The Coalition for Auto Repair Equality (CARE) that represents companies in the automotive aftermarket including NAPA, AutoZone, Advance Auto Parts, O’Reilly Auto Parts, and Bridgestone-Firestone Retail Operations, raised concerns about the proposed legislation’s impact upon low-income consumers and that it stigmatizes non-OEM parts by requiring the consumer to consent to their use.
“If passed, House Bill 574 and Senate Bill 487 would require motorists who need vehicle replacement parts to specifically sign for the use of aftermarket parts in their vehicles before accepting them. This is unfair because these same vehicle owners do not have to sign for the more expensive car company-labeled parts. In addition, this plants a seed of doubt in a consumer’s mind that the aftermarket parts are somehow of inferior quality, frightening them into spending extra money that they may not have,” said the executive director of CARE.
Addressing the issue of the three year requirement for OEM parts, an analysis prepared on the bills by the Maryland Department of Legislative services noted that the Maryland Automobile Insurance Fund (MAIF), an independent state agency created by the Maryland State Legislature in 1972 to provide insurance to residents who could not secure it on the private market, already has a policy to pay for OEM parts for two years after the date of manufacture. While adding a year to the current policy would raise costs, the analysis states, “However, despite the prevalence of motor vehicle accidents and collisions in society at large, any expenditure increase due to covering an additional year is likely to be minimal.”
The MAIF reported that in 2013 it wrote a total of 460 estimates on 2011 model vehicles (three year old vehicles that would be covered by the expanded OEM-only waiting period) and that the average difference between estimates using OEM parts versus aftermarket parts was US$117.32, for a total estimated increased cost of US$53,967. If that cost was passed on to consumers in premium, the two percent tax on insurance premiums paid to the state would result in US$1,079 tax collected.
The WMABA supported the proposed legislation believing it necessary to protect the rights of repair facilities to operate their business independently and protect consumers.
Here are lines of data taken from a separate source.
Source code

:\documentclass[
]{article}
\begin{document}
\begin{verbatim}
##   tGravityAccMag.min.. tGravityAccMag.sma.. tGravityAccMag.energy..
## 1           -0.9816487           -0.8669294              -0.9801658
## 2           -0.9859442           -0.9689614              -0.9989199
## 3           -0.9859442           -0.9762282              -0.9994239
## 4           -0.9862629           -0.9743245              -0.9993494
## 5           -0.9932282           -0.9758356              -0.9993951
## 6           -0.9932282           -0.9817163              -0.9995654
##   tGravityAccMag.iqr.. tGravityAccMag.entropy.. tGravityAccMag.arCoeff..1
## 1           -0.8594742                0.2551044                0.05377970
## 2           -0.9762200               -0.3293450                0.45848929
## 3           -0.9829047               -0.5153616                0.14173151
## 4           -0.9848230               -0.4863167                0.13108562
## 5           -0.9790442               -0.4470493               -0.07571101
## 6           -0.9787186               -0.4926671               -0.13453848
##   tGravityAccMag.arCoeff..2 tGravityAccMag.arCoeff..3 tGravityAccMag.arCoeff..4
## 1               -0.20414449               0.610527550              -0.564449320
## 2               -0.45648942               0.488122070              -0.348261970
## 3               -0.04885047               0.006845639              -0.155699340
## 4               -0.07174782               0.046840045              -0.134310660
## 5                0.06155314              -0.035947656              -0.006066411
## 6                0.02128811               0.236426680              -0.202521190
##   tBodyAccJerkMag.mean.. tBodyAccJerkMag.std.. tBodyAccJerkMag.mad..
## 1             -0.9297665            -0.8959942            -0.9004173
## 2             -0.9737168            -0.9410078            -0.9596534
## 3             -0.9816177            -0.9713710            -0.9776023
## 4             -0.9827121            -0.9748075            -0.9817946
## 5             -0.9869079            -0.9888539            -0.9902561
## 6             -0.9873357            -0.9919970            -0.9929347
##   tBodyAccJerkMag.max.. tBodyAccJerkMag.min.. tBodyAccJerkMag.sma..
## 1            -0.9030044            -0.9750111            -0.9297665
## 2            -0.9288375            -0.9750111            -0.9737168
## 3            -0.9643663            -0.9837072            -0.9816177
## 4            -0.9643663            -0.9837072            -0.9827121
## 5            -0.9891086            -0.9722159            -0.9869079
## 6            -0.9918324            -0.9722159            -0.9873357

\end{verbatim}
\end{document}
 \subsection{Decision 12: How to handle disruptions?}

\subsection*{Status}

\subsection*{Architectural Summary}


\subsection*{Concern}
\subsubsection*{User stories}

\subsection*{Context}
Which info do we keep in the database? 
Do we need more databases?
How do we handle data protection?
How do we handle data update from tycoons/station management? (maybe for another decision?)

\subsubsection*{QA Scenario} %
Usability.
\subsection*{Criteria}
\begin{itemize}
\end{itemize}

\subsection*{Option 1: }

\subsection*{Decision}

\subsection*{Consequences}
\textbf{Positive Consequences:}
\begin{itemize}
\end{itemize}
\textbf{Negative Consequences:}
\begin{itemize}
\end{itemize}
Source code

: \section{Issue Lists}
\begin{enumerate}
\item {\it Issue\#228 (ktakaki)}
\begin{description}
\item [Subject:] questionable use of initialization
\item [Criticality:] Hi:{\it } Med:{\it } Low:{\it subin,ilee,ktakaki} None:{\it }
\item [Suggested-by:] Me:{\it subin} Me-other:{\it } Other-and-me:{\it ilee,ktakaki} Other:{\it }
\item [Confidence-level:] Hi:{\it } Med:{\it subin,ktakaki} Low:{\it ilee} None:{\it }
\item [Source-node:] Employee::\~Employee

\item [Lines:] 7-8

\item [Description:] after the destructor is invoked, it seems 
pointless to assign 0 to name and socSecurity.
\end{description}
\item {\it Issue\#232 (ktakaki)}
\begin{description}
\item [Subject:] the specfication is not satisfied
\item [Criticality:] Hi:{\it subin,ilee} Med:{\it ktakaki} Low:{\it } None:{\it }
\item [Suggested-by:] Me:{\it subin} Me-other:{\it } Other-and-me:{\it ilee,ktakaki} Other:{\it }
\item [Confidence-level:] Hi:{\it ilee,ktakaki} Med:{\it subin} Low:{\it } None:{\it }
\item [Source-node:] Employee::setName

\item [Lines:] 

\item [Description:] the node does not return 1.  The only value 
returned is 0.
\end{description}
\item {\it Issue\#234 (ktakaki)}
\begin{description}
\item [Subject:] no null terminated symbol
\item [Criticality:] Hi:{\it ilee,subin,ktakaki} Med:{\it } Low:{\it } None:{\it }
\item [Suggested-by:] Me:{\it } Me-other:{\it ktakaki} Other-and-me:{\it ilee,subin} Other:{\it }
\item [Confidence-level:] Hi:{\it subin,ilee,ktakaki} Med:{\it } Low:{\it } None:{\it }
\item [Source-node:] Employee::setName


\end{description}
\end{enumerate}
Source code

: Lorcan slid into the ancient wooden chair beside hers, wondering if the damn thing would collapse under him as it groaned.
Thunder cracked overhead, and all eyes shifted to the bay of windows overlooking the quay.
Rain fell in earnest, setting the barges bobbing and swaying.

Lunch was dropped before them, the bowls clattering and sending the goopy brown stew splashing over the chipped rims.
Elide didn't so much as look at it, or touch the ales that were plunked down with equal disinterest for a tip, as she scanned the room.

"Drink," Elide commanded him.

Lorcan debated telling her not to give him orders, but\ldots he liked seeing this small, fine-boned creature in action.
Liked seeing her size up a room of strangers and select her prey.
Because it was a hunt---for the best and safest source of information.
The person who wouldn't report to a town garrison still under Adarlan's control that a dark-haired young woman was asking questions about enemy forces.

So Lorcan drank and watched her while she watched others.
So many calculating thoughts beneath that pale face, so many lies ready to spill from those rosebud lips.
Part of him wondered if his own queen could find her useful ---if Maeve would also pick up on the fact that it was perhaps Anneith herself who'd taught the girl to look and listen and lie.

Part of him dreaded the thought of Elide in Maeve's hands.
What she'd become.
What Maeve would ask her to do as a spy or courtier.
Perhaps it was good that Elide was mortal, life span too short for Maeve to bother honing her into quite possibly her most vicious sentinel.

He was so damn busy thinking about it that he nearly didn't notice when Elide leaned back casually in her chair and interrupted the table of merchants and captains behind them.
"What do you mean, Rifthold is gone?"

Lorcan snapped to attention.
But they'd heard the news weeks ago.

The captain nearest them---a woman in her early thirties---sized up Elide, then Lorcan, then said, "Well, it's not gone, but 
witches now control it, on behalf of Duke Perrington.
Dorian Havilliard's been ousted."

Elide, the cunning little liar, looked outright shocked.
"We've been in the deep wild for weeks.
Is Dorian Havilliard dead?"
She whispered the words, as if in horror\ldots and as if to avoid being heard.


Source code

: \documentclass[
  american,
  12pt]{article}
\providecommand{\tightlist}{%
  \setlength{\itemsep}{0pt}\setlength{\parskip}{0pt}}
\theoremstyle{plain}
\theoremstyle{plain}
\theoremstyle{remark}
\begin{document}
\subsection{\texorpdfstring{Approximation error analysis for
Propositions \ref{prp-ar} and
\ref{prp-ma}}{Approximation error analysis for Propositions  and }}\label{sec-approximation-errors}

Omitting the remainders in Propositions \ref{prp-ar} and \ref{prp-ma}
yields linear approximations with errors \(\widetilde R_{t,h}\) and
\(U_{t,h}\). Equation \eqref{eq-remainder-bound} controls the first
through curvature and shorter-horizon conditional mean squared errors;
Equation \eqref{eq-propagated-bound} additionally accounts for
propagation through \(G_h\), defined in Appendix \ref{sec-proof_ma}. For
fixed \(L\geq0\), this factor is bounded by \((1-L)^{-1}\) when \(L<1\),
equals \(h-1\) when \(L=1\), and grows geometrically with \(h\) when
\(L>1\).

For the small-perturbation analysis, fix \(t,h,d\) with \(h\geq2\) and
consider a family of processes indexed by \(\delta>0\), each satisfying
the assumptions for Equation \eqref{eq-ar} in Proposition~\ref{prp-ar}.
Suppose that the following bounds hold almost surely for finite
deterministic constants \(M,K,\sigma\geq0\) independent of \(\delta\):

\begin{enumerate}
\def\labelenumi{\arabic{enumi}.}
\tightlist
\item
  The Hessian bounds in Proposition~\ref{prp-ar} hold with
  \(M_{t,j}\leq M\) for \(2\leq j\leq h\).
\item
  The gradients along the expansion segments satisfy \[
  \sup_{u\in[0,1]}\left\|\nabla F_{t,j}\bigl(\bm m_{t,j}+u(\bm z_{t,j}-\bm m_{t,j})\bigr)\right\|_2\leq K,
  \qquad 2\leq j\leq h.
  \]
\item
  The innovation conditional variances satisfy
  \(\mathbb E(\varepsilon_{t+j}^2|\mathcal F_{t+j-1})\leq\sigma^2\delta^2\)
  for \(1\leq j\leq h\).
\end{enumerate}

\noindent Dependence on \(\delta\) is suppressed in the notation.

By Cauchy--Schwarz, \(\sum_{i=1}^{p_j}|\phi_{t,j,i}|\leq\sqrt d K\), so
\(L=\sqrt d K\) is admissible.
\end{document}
WMABA also believes that the impact on costs from the OEM-parts only requirement would be minimal and that there is no correlation between this type of provision and the cost of insurance. According to WMABA, while Rhode Island with a 30-month prohibition, and West Virginia, with a three-year prohibition, have historically higher premiums than Maryland, Indiana, with a five-year prohibition, and Minnesota with a complete aftermarket prohibition have lower premiums than Maryland.
WMABA also drew attention to the fact that consumer choice is preserved in the legislation because consumers would still have the ability to consent to the use of aftermarket parts if they choose to do so.